Oftel's research found the cost of a call from a fixed landline to a mobile is 24 pence for three minutes, while the same length call between mobile networks worked out to 60 pence. Around 60 percent (39p) of this cost was made up of the termination charge.
The report found termination charges were far in excess of the actual cost, but said there was little incentive for operators to cut these profitable charges.
Oftel's director general David Edmonds said customers still needed "protection from excessive pricing" and added that customers had "no choice" which network they used to make mobile-to-mobile calls.
But all four mobile operators argue that there was no evidence of consumers adapting their behaviour (that is, using an alternative to their mobile) "in response to the price of calling mobile phones sufficiently to place competitive pressure on call termination".

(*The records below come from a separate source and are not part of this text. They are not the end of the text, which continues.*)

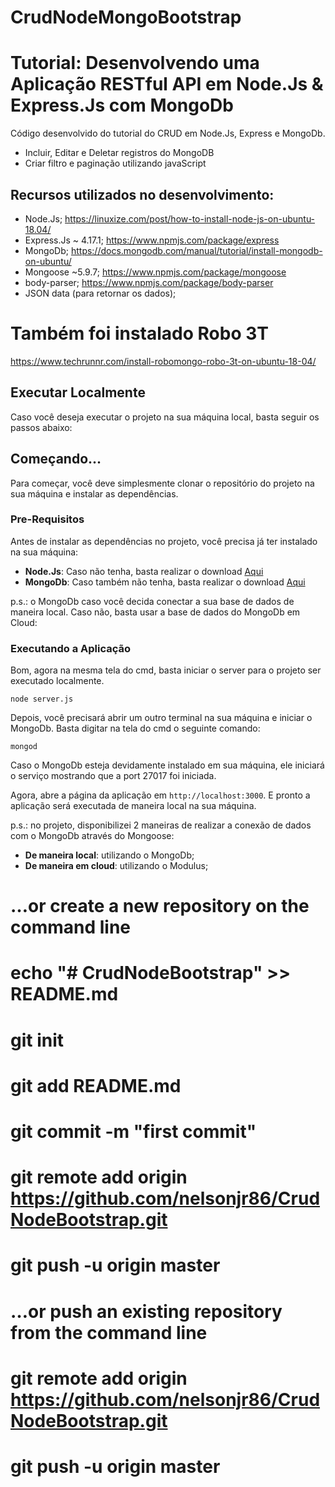 # CrudNodeMongoBootstrap

# Tutorial: Desenvolvendo uma Aplicação RESTful API em Node.Js & Express.Js com MongoDb

Código desenvolvido do tutorial do CRUD em Node.Js, Express e MongoDb.

- Incluir, Editar e Deletar registros do MongoDB
- Criar filtro e paginação utilizando javaScript

## Recursos utilizados no desenvolvimento:

- Node.Js; https://linuxize.com/post/how-to-install-node-js-on-ubuntu-18.04/
- Express.Js ~ 4.17.1; https://www.npmjs.com/package/express
- MongoDb; https://docs.mongodb.com/manual/tutorial/install-mongodb-on-ubuntu/
- Mongoose ~5.9.7; https://www.npmjs.com/package/mongoose
- body-parser; https://www.npmjs.com/package/body-parser
- JSON data (para retornar os dados);

# Também foi instalado Robo 3T
https://www.techrunnr.com/install-robomongo-robo-3t-on-ubuntu-18-04/


## Executar Localmente

Caso você deseja executar o projeto na sua máquina local, basta seguir os passos abaixo:

## Começando...

Para começar, você deve simplesmente clonar o repositório do projeto na sua máquina e instalar as dependências.

### Pre-Requisitos

Antes de instalar as dependências no projeto, você precisa já ter instalado na sua máquina:

* **Node.Js**: Caso não tenha, basta realizar o download [Aqui](https://nodejs.org/en/)
* **MongoDb**: Caso também não tenha, basta realizar o download [Aqui](https://www.mongodb.com/download-center#community)

p.s.: o MongoDb caso você decida conectar a sua base de dados de maneira local. Caso não, basta usar 
a base de dados do MongoDb em Cloud:

### Executando a Aplicação

Bom, agora na mesma tela do cmd, basta iniciar o server para o projeto ser executado localmente.

```
node server.js
```

Depois, você precisará abrir um outro terminal na sua máquina e iniciar o MongoDb. Basta digitar na tela do cmd o seguinte comando:

```
mongod
```

Caso o MongoDb esteja devidamente instalado em sua máquina, ele iniciará o serviço mostrando que a port 27017 foi iniciada.


Agora, abre a página da aplicação em `http://localhost:3000`. E pronto a aplicação será executada de maneira local na sua máquina.        


p.s.: no projeto, disponibilizei 2 maneiras de realizar a conexão de dados com o MongoDb através do Mongoose:

* **De maneira local**: utilizando o MongoDb;
* **De maneira em cloud**: utilizando o Modulus;



# …or create a new repository on the command line
# echo "# CrudNodeBootstrap" >> README.md
# git init
# git add README.md
# git commit -m "first commit"
# git remote add origin https://github.com/nelsonjr86/CrudNodeBootstrap.git
# git push -u origin master
                
# …or push an existing repository from the command line
# git remote add origin https://github.com/nelsonjr86/CrudNodeBootstrap.git
# git push -u origin master
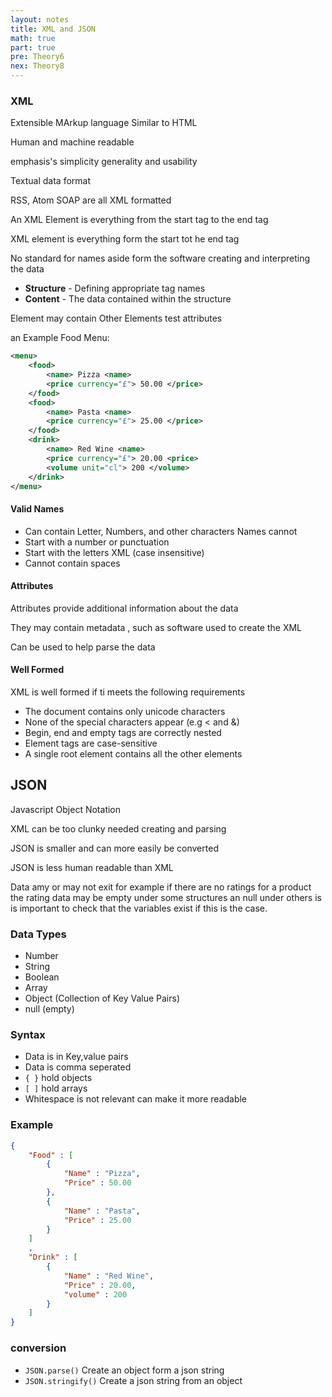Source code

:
 ```yaml
---
layout: notes
title: XML and JSON
math: true
part: true
pre: Theory6
nex: Theory8
---
```



### XML
Extensible MArkup language
Similar to HTML

Human and machine readable

emphasis's simplicity  generality and usability

Textual data format

RSS, Atom SOAP are all XML formatted

An XML Element is everything from the start tag to the end tag

XML element is everything form the start tot he end tag

No standard for names aside form the software creating and interpreting the data

* __Structure__ - Defining appropriate tag names
* __Content__ - The data contained within the structure


Element may contain
    Other Elements
    test
    attributes

an Example Food Menu:
``` XML
<menu>
    <food>
        <name> Pizza <name>
        <price currency="£"> 50.00 </price>
    </food>
    <food>
        <name> Pasta <name>
        <price currency="£"> 25.00 </price>
    </food>
    <drink>
        <name> Red Wine <name>
        <price currency="£"> 20.00 <price>
        <volume unit="cl"> 200 </volume>
    </drink>
</menu>
```
#### Valid Names
* Can contain Letter, Numbers, and other characters
Names cannot
* Start with a number or punctuation
* Start with the letters XML (case insensitive)
* Cannot contain spaces

#### Attributes
Attributes provide additional information about the data

They may contain metadata , such as software used to create the XML

Can be used to help parse the data

#### Well Formed
XML is well formed if ti meets the following requirements
* The document contains only unicode characters
* None of the special characters appear (e.g < and &)
* Begin, end and empty tags are correctly nested
* Element tags are case-sensitive
* A single root element contains all the other elements


## JSON
Javascript Object Notation

XML can be too clunky needed creating and parsing 

JSON is smaller and can more easily be converted

JSON is less human readable than XML

Data amy or may not exit for example if there are no ratings for a product the
rating data may be empty under some structures an null under others is is important to check that the variables exist if this is the case.

### Data Types
* Number
* String
* Boolean
* Array
* Object (Collection of Key Value Pairs)
* null (empty)

### Syntax
* Data is in Key,value pairs
* Data is comma seperated
* `{ }` hold objects
* `[ ]` hold arrays
* Whitespace is not relevant can make it more readable

### Example
``` JSON
{
    "Food" : [
        {
            "Name" : "Pizza",
            "Price" : 50.00
        },
        {
            "Name" : "Pasta",
            "Price" : 25.00
        }
    ]
    ,
    "Drink" : [        
        {
            "Name" : "Red Wine",
            "Price" : 20.00,
            "volume" : 200
        }
    ]
}

```
### conversion

* `JSON.parse()` Create an object form a json string
* `JSON.stringify()` Create a json string from an object 
 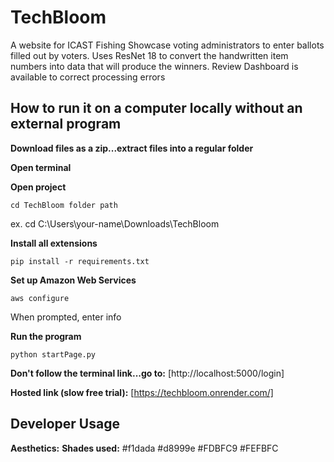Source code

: # TechBloom

A website for ICAST Fishing Showcase voting administrators to enter ballots filled out by voters. Uses ResNet 18 to convert the handwritten item numbers into data that will produce the winners. Review Dashboard is available to correct processing errors

## **How to run it on a computer locally without an external program**

**Download files as a zip...extract files into a regular folder**

**Open terminal**

**Open project**
```
cd TechBloom folder path
```
ex. cd C:\Users\your-name\Downloads\TechBloom

**Install all extensions**
```
pip install -r requirements.txt
```

**Set up Amazon Web Services**
```
aws configure
```
When prompted, enter info

**Run the program**
```
python startPage.py
```

**Don't follow the terminal link...go to:**
[http://localhost:5000/login]

**Hosted link (slow free trial):** 
[https://techbloom.onrender.com/]


## **Developer Usage**

**Aesthetics:**
**Shades used:** 
#f1dada
#d8999e
#FDBFC9
#FEFBFC
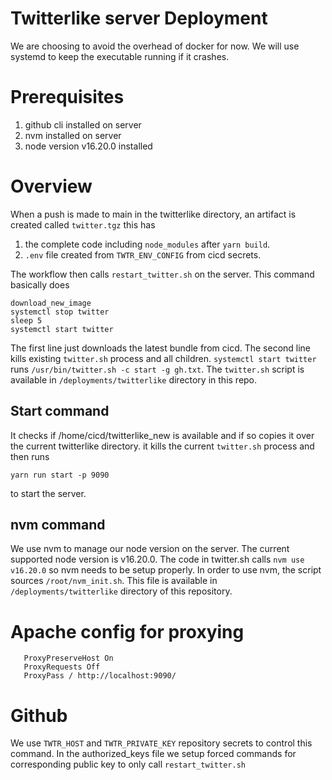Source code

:# Twitterlike server Deployment

We are choosing to avoid the overhead of docker for now.
We will use systemd to keep the executable running if it crashes.

# Prerequisites

1. github cli installed on server
2. nvm installed on server
3. node version v16.20.0 installed

# Overview

When a push is made to main in the twitterlike directory, an artifact is created called
`twitter.tgz` this has 
1. the complete code including `node_modules` after `yarn build`. 
2. `.env` file created from `TWTR_ENV_CONFIG` from cicd secrets.

The workflow then calls `restart_twitter.sh` on the server. This command basically does

```
download_new_image
systemctl stop twitter
sleep 5
systemctl start twitter
```

The first line just downloads the latest bundle from cicd. 
The second line kills existing `twitter.sh` process and all children.
`systemctl start twitter` runs `/usr/bin/twitter.sh -c start -g gh.txt`. The `twitter.sh`
script is available in `/deployments/twitterlike` directory in this repo. 


## Start command

It checks if /home/cicd/twitterlike_new is available and if so copies it over the current
twitterlike directory.
it kills the current `twitter.sh` process and then runs

`yarn run start -p 9090` 

to start the server.


## nvm command

We use nvm to manage our node version on the server. The current supported node version
is v16.20.0.
The code in twitter.sh calls `nvm use v16.20.0` so nvm needs to be setup properly.
In order to use nvm, the script sources `/root/nvm_init.sh`. This file is available
in `/deployments/twitterlike` directory of this repository. 


# Apache config for proxying

```
   ProxyPreserveHost On
   ProxyRequests Off
   ProxyPass / http://localhost:9090/
```

# Github

We use `TWTR_HOST` and `TWTR_PRIVATE_KEY` repository secrets to control this command.
In the authorized_keys file we setup forced commands for corresponding public key to only
call `restart_twitter.sh`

BT Cellnet also added consumers were aware of these charges and continued to use their phones anyway.
But the fact consumers still chose to use their phones did not, Oftel decided, mean the mobile market was competitive. One2One disagrees.
"One2One competes vigorously against the other operators and faces constant ownership pressure to operate effectively. Applying charge controls, in this situation, can only weaken One2One in its long-term ability to continue to invest in the network and compete," said the company.
Orange and BT Cellnet simply said they had "not consented to the proposed modifications".
"I regret that operators have rejected our measures, as our proposals are proportionate and fair for consumers and industry alike," said Edmonds. "Oftel will now ask the Competition Commission to consider whether it is in the public interest for termination charges to be regulated."
The Competition Commission will have six months to be debate the pricing policies, with an option to extend discussion for a further six months. Operators could then face legal action if they refuse to comply with the Commission's decision.